The answer must be every line of the data that holds the word "Excel".
***** Exercise materials *****
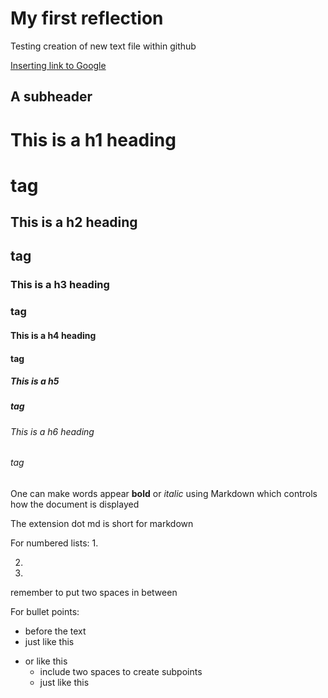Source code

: # My first reflection 

Testing creation of new text file within github

[Inserting link to Google](http://google.com)

## A subheader

# This is a h1 heading <h1> tag
  
  ## This is a h2 heading <h2> tag
  
  ### This is a h3 heading <h3> tag
  
  #### This is a h4 heading <h4> tag
  
  ##### This is a h5 <h5> tag
  
  ###### This is a h6 heading <h6> tag
  
  One can make words appear **bold** or *italic* using Markdown which controls how the document is displayed
  
  The extension dot md is short for markdown 
  
  For numbered lists:
  1.
  
  2.
  
  3.
  
  remember to put two spaces in between
  
  For bullet points:
  * before the text
  * just like this 
  - or like this
    - include two spaces to create subpoints
    - just like this 
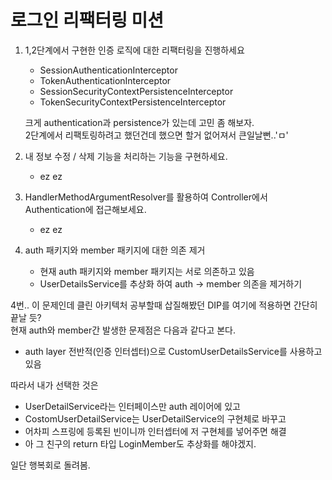 # 로그인 리팩터링 미션

1. 1,2단계에서 구현한 인증 로직에 대한 리팩터링을 진행하세요  
    - SessionAuthenticationInterceptor
    - TokenAuthenticationInterceptor
    - SessionSecurityContextPersistenceInterceptor
    - TokenSecurityContextPersistenceInterceptor
    
    크게 authentication과 persistence가 있는데 고민 좀 해보자.  
    2단계에서 리팩토링하려고 했던건데 했으면 할거 없어져서 큰일날뻔..'ㅁ'
2. 내 정보 수정 / 삭제 기능을 처리하는 기능을 구현하세요.
    - ez ez
3. HandlerMethodArgumentResolver를 활용하여 Controller에서 Authentication에 접근해보세요.
    - ez ez
4. auth 패키지와 member 패키지에 대한 의존 제거
    - 현재 auth 패키지와 member 패키지는 서로 의존하고 있음
    - UserDetailsService를 추상화 하여 auth -> member 의존을 제거하기
    
4번.. 이 문제인데 클린 아키텍처 공부할때 삽질해봤던 DIP를 여기에 적용하면 간단히 끝날 듯?  
현재 auth와 member간 발생한 문제점은 다음과 같다고 본다.    
- auth layer 전반적(인증 인터셉터)으로 CustomUserDetailsService를 사용하고 있음

따라서 내가 선택한 것은
- UserDetailService라는 인터페이스만 auth 레이어에 있고
- CostomUserDetailService는 UserDetailService의 구현체로 바꾸고
- 어차피 스프링에 등록된 빈이니까 인터셉터에 저 구현체를 넣어주면 해결
- 아 그 친구의 return 타입 LoginMember도 추상화를 해야겠지.

일단 행복회로 돌려봄.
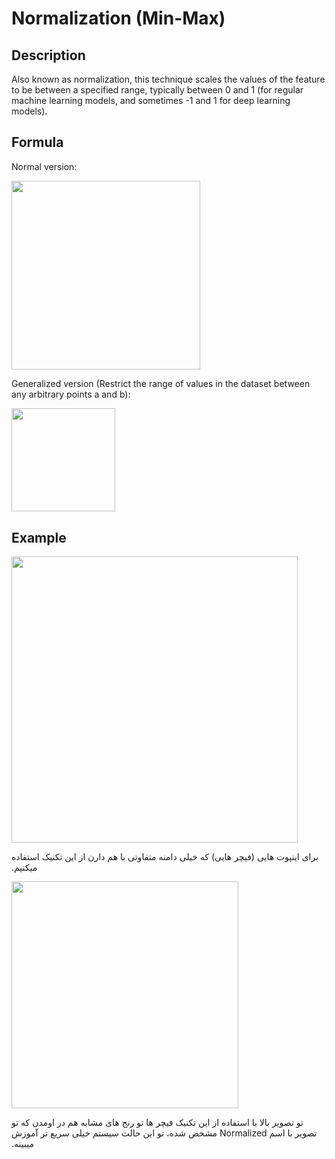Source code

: # Normalization (Min-Max)

## Description

Also known as normalization, this technique scales the values of the feature to be between a specified range, typically between 0 and 1 (for regular machine learning models, and sometimes -1 and 1 for deep learning models).

## Formula

Normal version:

<img src="image2.jpg" style="width:3.1431in" />

Generalized version (Restrict the range of values in the dataset between any arbitrary points a and b):

<img src="image1.jpg" style="width:1.72507in" />

## Example

<img src="image3.png" style="width:4.76997in" />

<span dir="rtl">برای اینپوت هایی (فیچر هایی) که خیلی دامنه متفاوتی با هم دارن از این تکنیک استفاده میکنیم.</span>

<img src="image4.jpg" style="width:3.78615in" />

<span dir="rtl">تو تصویر بالا با استفاده از این تکنیک فیچر ها تو رنج های مشابه هم در اومدن که تو تصویر با اسم Normalized مشخص شده، تو این حالت سیستم خیلی سریع تر آموزش میبینه.</span>

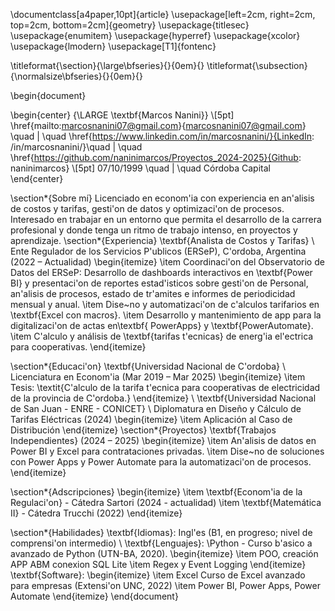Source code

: \documentclass[a4paper,10pt]{article}
\usepackage[left=2cm, right=2cm, top=2cm, bottom=2cm]{geometry}
\usepackage{titlesec}
\usepackage{enumitem}
\usepackage{hyperref}
\usepackage{xcolor}
\usepackage{lmodern}
\usepackage[T1]{fontenc}

\titleformat{\section}{\large\bfseries}{}{0em}{}
\titleformat{\subsection}{\normalsize\bfseries}{}{0em}{}


\begin{document}

\begin{center}
    {\LARGE \textbf{Marcos Nanini}} \\[5pt]
    \href{mailto:marcosnanini07@gmail.com}{marcosnanini07@gmail.com} \quad | \quad
    \href{https://www.linkedin.com/in/marcosnanini/}{LinkedIn: /in/marcosnanini/}\quad | \quad
    \href{https://github.com/naninimarcos/Proyectos_2024-2025}{Github: naninimarcos}
\\[5pt]
    07/10/1999 \quad | \quad Córdoba Capital
\end{center}

\section*{Sobre mí}
Licenciado en econom\'ia con experiencia en an\'alisis de costos y tarifas, gesti\'on de datos y optimizaci\'on de procesos. Interesado en trabajar en un entorno que permita el desarrollo de la carrera profesional y donde tenga un ritmo de trabajo intenso, en proyectos y aprendizaje.
\section*{Experiencia}
\textbf{Analista de Costos y Tarifas} \\
Ente Regulador de los Servicios P\'ublicos (ERSeP), C\'ordoba, Argentina (2022 – Actualidad)
\begin{itemize}
    \item Coordinaci\'on del Observatorio de Datos del ERSeP: Desarrollo de dashboards interactivos en \textbf{Power BI} y presentaci\'on de reportes estad\'isticos sobre gesti\'on de Personal, an\'alisis de procesos, estado de tr\'amites e informes de periodicidad mensual y anual.
    \item Dise\~no y automatizaci\'on de c\'alculos tarifarios en \textbf{Excel con macros}.
    \item Desarrollo y mantenimiento de app para la digitalizaci\'on de actas en\textbf{ PowerApps} y \textbf{PowerAutomate}.
    \item C\'alculo y análisis de \textbf{tarifas t\'ecnicas} de energ\'ia el\'ectrica para cooperativas.
\end{itemize}

\section*{Educaci\'on}
\textbf{Universidad Nacional de C\'ordoba} \\
Licenciatura en Econom\'ia (Mar 2019 – Mar 2025)
\begin{itemize}
    \item Tesis: \textit{C\'alculo de la tarifa t\'ecnica para cooperativas de electricidad de la provincia de C\'ordoba.}
\end{itemize}
\\
\textbf{Universidad Nacional de San Juan - ENRE - CONICET} \\
 Diplomatura en Diseño y Cálculo de Tarifas Eléctricas (2024)
 \begin{itemize}
 \item Aplicación al Caso de Distribución 
\end{itemize}
\section*{Proyectos}
\textbf{Trabajos Independientes} (2024 – 2025) 
\begin{itemize} 
\item An\'alisis de datos en Power BI y Excel para contrataciones privadas.
    \item Dise\~no de soluciones con Power Apps y Power Automate para la automatizaci\'on de procesos.
\end{itemize}

\section*{Adscripciones}
\begin{itemize}
    \item \textbf{Econom\'ia de la Regulaci\'on} - Cátedra Sartori (2024 - actualidad)
    \item \textbf{Matemática II} - Cátedra Trucchi (2022)
\end{itemize}

\section*{Habilidades}
\textbf{Idiomas}: Ingl\'es (B1, en progreso; nivel de comprensi\'on intermedio) \\
\textbf{Lenguajes}: \\Python - Curso b\'asico a avanzado de Python (UTN-BA, 2020).
\begin{itemize}
    \item POO, creación APP ABM conexion SQL Lite
    \item Regex y Event Logging
\end{itemize}
\textbf{Software}:
\begin{itemize}
    \item Excel Curso de Excel avanzado para empresas (Extensi\'on UNC, 2022) 
    \item Power BI, Power Apps, Power Automate 
\end{itemize}
\end{document}

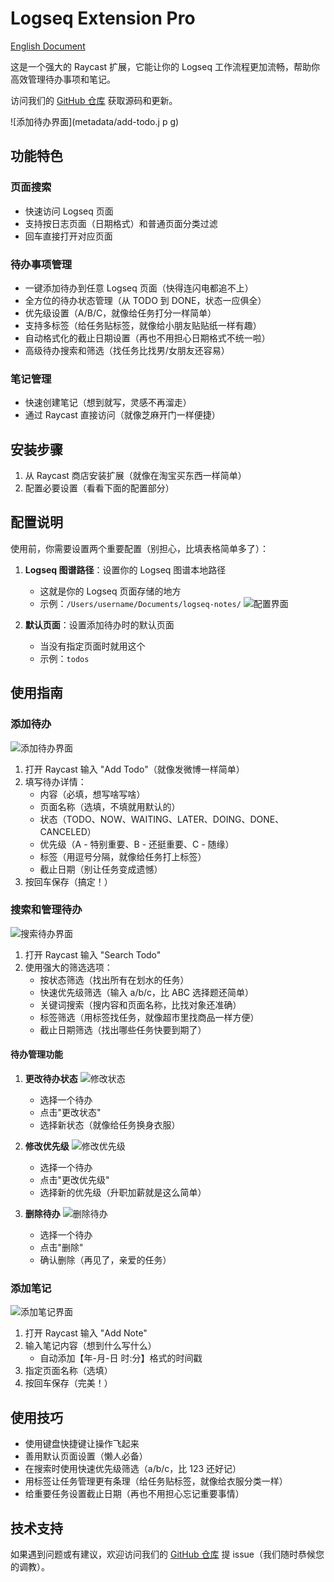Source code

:# Logseq Extension Pro

[English Document](README.md)

这是一个强大的 Raycast 扩展，它能让你的 Logseq 工作流程更加流畅，帮助你高效管理待办事项和笔记。

访问我们的 [GitHub 仓库](https://github.com/ybooks240/Logseq_extension_pro) 获取源码和更新。

![添加待办界面](metadata/add-todo.j p g)

## 功能特色

### 页面搜索
- 快速访问 Logseq 页面
- 支持按日志页面（日期格式）和普通页面分类过滤
- 回车直接打开对应页面

### 待办事项管理
- 一键添加待办到任意 Logseq 页面（快得连闪电都追不上）
- 全方位的待办状态管理（从 TODO 到 DONE，状态一应俱全）
- 优先级设置（A/B/C，就像给任务打分一样简单）
- 支持多标签（给任务贴标签，就像给小朋友贴贴纸一样有趣）
- 自动格式化的截止日期设置（再也不用担心日期格式不统一啦）
- 高级待办搜索和筛选（找任务比找男/女朋友还容易）

### 笔记管理
- 快速创建笔记（想到就写，灵感不再溜走）
- 通过 Raycast 直接访问（就像芝麻开门一样便捷）

## 安装步骤

1. 从 Raycast 商店安装扩展（就像在淘宝买东西一样简单）
2. 配置必要设置（看看下面的配置部分）

## 配置说明

使用前，你需要设置两个重要配置（别担心，比填表格简单多了）：

1. **Logseq 图谱路径**：设置你的 Logseq 图谱本地路径
   - 这就是你的 Logseq 页面存储的地方
   - 示例：`/Users/username/Documents/logseq-notes/`
   ![配置界面](metadata/config.jpg)

2. **默认页面**：设置添加待办时的默认页面
   - 当没有指定页面时就用这个
   - 示例：`todos`

## 使用指南

### 添加待办

![添加待办界面](metadata/add-todo-1.jpg)

1. 打开 Raycast 输入 "Add Todo"（就像发微博一样简单）
2. 填写待办详情：
   - 内容（必填，想写啥写啥）
   - 页面名称（选填，不填就用默认的）
   - 状态（TODO、NOW、WAITING、LATER、DOING、DONE、CANCELED）
   - 优先级（A - 特别重要、B - 还挺重要、C - 随缘）
   - 标签（用逗号分隔，就像给任务打上标签）
   - 截止日期（别让任务变成遗憾）
3. 按回车保存（搞定！）

### 搜索和管理待办

![搜索待办界面](metadata/search-todo.jpg)

1. 打开 Raycast 输入 "Search Todo"
2. 使用强大的筛选选项：
   - 按状态筛选（找出所有在划水的任务）
   - 快速优先级筛选（输入 a/b/c，比 ABC 选择题还简单）
   - 关键词搜索（搜内容和页面名称，比找对象还准确）
   - 标签筛选（用标签找任务，就像超市里找商品一样方便）
   - 截止日期筛选（找出哪些任务快要到期了）

#### 待办管理功能

1. **更改待办状态**
   ![修改状态](metadata/search-todo-alter-status.jpg)
   - 选择一个待办
   - 点击"更改状态"
   - 选择新状态（就像给任务换身衣服）

2. **修改优先级**
   ![修改优先级](metadata/search-todo-alter-priority.jpg)
   - 选择一个待办
   - 点击"更改优先级"
   - 选择新的优先级（升职加薪就是这么简单）

3. **删除待办**
   ![删除待办](metadata/search-todo-to-delete.jpg)
   - 选择一个待办
   - 点击"删除"
   - 确认删除（再见了，亲爱的任务）

### 添加笔记

![添加笔记界面](metadata/add-note.jpg)

1. 打开 Raycast 输入 "Add Note"
2. 输入笔记内容（想到什么写什么）
   - 自动添加【年-月-日 时:分】格式的时间戳
3. 指定页面名称（选填）
4. 按回车保存（完美！）

## 使用技巧

- 使用键盘快捷键让操作飞起来
- 善用默认页面设置（懒人必备）
- 在搜索时使用快速优先级筛选（a/b/c，比 123 还好记）
- 用标签让任务管理更有条理（给任务贴标签，就像给衣服分类一样）
- 给重要任务设置截止日期（再也不用担心忘记重要事情）

## 技术支持

如果遇到问题或有建议，欢迎访问我们的 [GitHub 仓库](https://github.com/ybooks240/Logseq_extension_pro) 提 issue（我们随时恭候您的调教）。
*****
• [Response to the exercise]:
    \item Dise\~no y automatizaci\'on de c\'alculos tarifarios en \textbf{Excel con macros}.
\item An\'alisis de datos en Power BI y Excel para contrataciones privadas.
    \item Excel Curso de Excel avanzado para empresas (Extensi\'on UNC, 2022) 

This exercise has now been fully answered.